*** Opening of PROVIDED RECORDS ***

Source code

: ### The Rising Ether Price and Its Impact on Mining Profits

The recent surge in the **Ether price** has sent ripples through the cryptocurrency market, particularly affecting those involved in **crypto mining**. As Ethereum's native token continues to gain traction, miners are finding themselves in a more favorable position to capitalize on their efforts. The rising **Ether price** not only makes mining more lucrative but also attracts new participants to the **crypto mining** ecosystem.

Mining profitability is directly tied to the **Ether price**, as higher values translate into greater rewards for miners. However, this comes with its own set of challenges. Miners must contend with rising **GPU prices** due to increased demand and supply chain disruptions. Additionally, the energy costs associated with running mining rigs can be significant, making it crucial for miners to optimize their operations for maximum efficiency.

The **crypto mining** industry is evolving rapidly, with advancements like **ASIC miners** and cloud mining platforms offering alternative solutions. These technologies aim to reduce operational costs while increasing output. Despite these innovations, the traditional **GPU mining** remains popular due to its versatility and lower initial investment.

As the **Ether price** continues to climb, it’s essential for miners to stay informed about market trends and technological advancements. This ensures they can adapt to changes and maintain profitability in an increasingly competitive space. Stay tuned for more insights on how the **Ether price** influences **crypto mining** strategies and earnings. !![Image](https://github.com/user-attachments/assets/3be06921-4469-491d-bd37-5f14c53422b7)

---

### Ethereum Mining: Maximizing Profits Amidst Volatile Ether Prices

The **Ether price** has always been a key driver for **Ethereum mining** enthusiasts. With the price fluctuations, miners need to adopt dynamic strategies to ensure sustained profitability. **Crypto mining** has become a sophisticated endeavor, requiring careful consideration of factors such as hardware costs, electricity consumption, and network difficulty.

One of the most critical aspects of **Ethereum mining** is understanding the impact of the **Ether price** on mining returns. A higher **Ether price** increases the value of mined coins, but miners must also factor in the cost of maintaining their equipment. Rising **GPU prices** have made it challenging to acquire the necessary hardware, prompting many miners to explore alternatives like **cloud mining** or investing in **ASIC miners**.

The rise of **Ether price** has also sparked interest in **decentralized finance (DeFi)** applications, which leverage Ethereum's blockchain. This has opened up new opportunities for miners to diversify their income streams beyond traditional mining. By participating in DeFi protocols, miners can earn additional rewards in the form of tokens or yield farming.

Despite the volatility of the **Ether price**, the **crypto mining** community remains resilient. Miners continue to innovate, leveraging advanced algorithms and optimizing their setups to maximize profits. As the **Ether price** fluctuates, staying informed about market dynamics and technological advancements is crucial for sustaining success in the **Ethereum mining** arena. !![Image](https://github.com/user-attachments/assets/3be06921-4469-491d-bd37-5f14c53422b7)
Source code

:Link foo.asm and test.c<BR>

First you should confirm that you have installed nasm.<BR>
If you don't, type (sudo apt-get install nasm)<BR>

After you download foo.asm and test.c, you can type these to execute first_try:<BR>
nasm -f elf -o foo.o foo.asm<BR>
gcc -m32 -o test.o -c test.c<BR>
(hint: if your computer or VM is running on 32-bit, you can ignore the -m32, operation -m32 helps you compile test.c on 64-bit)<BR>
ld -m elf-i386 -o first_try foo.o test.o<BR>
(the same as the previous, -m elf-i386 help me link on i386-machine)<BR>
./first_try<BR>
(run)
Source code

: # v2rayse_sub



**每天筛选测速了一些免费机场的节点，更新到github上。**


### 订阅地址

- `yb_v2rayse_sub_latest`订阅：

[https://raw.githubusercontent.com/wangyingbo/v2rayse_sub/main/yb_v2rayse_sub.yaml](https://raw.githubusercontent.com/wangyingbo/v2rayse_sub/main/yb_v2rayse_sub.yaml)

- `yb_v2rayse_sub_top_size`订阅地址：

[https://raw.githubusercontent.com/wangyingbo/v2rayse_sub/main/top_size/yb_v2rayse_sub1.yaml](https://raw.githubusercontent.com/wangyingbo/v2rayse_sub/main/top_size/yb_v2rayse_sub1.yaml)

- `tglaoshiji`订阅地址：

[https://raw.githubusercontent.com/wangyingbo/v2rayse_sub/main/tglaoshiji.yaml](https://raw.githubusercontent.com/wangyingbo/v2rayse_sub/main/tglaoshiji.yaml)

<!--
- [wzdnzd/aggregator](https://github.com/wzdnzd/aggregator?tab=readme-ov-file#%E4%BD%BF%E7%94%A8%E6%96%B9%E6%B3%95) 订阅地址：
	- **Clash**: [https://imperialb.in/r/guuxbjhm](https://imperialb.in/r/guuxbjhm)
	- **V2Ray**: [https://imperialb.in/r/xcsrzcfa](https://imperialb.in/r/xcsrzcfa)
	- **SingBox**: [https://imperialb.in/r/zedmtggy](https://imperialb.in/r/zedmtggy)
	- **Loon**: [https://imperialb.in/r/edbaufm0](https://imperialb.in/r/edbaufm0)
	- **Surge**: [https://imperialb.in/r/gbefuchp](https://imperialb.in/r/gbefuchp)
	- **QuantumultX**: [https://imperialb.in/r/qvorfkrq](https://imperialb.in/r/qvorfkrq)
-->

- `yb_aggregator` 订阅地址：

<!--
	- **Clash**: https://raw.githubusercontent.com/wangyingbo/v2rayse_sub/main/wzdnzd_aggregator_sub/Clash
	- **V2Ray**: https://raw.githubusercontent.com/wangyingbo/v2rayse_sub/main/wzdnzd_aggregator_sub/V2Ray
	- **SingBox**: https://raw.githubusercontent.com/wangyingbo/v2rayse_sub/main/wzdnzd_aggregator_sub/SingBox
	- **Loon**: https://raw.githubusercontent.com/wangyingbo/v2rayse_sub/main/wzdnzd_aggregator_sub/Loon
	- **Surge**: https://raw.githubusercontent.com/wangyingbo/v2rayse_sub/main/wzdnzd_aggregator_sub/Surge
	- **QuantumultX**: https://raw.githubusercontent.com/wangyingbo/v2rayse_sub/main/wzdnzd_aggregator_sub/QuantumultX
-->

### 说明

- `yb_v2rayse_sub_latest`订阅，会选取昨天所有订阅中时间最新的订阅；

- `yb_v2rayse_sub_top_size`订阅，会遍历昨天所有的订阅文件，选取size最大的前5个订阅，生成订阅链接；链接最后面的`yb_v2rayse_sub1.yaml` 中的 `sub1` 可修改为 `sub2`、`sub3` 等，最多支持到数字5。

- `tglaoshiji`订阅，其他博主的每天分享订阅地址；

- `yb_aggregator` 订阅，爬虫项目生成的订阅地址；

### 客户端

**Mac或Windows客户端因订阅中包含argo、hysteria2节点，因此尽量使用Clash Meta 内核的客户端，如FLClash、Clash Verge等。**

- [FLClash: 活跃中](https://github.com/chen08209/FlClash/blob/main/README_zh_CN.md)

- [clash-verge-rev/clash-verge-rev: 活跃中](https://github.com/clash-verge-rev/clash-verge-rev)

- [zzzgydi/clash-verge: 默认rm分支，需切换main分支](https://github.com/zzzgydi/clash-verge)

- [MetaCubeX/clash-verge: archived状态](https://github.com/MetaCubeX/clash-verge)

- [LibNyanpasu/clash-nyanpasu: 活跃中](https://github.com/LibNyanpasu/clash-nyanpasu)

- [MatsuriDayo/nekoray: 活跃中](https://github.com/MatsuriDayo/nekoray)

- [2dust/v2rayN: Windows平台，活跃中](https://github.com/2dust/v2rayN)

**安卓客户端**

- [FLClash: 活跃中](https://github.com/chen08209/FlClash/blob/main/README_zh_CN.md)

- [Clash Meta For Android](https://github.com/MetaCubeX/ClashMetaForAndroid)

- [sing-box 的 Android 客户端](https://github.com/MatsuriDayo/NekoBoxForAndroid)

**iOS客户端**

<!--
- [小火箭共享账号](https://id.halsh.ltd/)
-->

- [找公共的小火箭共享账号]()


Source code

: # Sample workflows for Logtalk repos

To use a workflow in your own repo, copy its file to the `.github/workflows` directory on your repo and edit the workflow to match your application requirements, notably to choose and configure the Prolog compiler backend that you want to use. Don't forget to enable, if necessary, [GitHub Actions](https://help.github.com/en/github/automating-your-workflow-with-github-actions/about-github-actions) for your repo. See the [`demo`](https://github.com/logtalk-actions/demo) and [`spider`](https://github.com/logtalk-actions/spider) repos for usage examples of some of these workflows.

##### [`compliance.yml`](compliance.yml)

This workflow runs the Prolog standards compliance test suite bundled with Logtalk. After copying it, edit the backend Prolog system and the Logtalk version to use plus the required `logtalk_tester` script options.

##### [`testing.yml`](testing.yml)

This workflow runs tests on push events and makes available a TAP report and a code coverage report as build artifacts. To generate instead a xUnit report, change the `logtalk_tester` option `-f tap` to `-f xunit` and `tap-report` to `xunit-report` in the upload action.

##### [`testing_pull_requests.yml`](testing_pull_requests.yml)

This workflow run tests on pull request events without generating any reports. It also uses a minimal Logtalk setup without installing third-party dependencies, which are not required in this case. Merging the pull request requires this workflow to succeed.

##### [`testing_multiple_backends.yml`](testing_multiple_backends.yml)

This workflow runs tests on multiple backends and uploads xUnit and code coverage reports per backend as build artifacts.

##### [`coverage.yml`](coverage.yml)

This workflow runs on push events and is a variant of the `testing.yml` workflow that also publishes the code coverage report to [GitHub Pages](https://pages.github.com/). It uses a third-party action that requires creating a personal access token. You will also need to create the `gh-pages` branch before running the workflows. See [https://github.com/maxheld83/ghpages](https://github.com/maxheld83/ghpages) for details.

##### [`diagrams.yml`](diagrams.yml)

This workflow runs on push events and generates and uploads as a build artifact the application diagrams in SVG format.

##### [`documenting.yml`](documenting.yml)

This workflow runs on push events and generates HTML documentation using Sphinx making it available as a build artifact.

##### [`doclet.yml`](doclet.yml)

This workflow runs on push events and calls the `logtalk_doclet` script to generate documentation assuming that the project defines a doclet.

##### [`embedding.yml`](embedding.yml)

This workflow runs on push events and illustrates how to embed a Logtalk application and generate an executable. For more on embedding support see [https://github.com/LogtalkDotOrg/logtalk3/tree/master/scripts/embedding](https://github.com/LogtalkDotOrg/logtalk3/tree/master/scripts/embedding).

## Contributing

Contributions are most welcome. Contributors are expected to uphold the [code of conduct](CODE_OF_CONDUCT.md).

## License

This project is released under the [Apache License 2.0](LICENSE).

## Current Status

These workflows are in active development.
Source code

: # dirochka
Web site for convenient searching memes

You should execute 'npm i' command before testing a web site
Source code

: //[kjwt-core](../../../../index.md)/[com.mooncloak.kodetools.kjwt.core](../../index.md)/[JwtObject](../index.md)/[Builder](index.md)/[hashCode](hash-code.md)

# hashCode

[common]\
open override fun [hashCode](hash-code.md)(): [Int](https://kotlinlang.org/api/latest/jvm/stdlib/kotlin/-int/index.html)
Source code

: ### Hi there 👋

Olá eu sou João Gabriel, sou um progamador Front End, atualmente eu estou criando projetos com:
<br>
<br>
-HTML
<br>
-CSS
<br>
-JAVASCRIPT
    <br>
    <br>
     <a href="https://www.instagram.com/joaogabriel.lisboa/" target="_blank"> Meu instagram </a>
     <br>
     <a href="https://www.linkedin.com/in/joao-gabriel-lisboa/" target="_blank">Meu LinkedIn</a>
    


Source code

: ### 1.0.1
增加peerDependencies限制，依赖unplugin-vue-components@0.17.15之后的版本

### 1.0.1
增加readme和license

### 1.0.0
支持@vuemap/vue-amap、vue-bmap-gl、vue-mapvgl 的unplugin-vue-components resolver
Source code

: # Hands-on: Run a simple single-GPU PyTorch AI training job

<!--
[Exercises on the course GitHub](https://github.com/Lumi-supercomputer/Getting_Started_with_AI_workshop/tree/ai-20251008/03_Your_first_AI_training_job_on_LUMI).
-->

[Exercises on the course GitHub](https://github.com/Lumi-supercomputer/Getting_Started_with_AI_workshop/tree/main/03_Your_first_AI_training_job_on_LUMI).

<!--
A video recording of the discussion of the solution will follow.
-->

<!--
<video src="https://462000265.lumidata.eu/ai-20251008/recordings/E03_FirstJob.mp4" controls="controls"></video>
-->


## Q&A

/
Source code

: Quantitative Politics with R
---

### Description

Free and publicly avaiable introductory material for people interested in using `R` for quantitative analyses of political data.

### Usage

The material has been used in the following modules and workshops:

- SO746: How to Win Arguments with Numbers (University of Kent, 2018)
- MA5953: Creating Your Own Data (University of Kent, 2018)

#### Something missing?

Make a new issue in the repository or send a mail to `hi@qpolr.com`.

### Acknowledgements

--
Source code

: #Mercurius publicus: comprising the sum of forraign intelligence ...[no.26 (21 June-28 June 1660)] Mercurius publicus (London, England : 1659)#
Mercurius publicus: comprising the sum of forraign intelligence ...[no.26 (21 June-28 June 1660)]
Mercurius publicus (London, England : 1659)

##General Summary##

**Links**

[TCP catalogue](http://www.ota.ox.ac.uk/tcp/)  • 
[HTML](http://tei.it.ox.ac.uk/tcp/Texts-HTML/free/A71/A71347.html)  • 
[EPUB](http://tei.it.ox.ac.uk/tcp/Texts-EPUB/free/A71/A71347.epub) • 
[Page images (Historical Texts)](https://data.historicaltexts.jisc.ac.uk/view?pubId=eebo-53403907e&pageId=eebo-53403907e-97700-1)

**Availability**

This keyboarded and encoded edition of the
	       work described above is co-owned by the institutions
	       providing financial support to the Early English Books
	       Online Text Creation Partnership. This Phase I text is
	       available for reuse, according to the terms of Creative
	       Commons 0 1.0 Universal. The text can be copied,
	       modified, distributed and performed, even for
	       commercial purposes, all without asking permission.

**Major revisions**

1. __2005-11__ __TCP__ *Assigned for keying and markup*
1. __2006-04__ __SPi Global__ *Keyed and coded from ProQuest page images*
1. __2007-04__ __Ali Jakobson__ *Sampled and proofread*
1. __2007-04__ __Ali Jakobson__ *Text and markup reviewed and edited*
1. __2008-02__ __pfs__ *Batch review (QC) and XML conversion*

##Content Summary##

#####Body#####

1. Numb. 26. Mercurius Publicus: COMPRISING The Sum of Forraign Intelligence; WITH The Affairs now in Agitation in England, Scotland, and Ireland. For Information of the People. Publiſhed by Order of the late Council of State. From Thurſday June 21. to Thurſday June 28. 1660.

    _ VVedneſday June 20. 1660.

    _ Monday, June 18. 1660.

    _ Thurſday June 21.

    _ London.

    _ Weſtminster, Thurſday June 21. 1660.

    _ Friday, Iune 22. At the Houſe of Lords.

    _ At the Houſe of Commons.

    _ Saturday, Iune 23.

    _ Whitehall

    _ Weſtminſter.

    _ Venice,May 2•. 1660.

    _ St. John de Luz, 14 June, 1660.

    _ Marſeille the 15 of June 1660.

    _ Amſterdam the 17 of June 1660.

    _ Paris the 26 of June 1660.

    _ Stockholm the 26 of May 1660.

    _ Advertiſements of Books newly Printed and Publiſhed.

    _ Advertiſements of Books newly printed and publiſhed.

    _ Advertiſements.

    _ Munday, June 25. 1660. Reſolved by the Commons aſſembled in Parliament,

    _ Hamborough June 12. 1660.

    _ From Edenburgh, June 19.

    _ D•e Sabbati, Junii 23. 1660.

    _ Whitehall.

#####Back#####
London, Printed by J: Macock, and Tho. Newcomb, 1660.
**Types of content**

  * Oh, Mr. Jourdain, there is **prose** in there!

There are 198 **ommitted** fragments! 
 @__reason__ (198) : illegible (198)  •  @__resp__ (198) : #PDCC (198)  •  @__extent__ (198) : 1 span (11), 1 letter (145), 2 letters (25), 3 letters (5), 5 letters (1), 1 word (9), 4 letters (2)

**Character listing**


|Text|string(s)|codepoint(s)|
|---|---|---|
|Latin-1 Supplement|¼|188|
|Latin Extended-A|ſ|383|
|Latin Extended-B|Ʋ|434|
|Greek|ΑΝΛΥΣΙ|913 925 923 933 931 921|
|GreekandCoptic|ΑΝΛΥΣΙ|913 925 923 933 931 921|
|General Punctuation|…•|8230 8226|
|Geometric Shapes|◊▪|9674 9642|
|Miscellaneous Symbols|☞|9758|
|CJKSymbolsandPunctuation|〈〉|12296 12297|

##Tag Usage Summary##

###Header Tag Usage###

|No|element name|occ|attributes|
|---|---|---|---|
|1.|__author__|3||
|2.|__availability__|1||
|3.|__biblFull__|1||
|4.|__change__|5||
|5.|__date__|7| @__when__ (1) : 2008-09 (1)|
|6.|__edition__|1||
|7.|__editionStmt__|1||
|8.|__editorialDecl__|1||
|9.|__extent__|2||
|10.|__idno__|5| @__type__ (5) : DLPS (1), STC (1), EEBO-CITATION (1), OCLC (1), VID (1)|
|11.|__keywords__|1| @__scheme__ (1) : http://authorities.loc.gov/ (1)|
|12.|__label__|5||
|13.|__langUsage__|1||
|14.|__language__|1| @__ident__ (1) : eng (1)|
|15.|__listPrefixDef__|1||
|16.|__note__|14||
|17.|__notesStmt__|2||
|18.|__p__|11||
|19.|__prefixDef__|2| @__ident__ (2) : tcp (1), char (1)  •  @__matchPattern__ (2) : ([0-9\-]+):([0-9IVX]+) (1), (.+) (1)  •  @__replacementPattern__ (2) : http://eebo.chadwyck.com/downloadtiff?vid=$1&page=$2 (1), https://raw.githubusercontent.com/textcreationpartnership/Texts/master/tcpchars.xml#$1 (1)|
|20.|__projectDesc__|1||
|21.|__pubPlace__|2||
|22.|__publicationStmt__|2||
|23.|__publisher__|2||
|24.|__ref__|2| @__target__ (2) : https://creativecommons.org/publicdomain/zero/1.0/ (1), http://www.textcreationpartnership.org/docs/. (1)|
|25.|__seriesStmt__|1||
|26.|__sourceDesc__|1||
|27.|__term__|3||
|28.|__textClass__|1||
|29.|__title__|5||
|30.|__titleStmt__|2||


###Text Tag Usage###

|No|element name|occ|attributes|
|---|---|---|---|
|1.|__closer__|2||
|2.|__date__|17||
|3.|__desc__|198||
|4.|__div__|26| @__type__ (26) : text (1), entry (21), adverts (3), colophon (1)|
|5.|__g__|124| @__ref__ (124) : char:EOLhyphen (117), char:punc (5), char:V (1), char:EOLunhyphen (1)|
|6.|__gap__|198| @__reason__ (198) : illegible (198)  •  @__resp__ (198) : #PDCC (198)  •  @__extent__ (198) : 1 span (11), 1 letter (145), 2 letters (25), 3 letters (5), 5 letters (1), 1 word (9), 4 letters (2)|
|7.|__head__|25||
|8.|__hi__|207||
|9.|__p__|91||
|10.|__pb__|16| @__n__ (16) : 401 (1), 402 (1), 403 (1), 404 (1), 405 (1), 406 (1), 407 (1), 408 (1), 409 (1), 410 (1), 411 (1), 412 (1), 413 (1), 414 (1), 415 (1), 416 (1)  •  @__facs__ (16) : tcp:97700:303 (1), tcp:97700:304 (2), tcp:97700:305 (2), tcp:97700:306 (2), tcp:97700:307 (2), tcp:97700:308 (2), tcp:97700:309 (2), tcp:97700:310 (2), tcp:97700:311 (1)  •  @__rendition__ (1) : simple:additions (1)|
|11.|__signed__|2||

*** Close of PROVIDED RECORDS ***

Exactly as they stand, please print the lines from the first line of the records above down to the line that includes "on Mining Profits", both of those included and no others.

Source code

: ### The Rising Ether Price and Its Impact on Mining Profits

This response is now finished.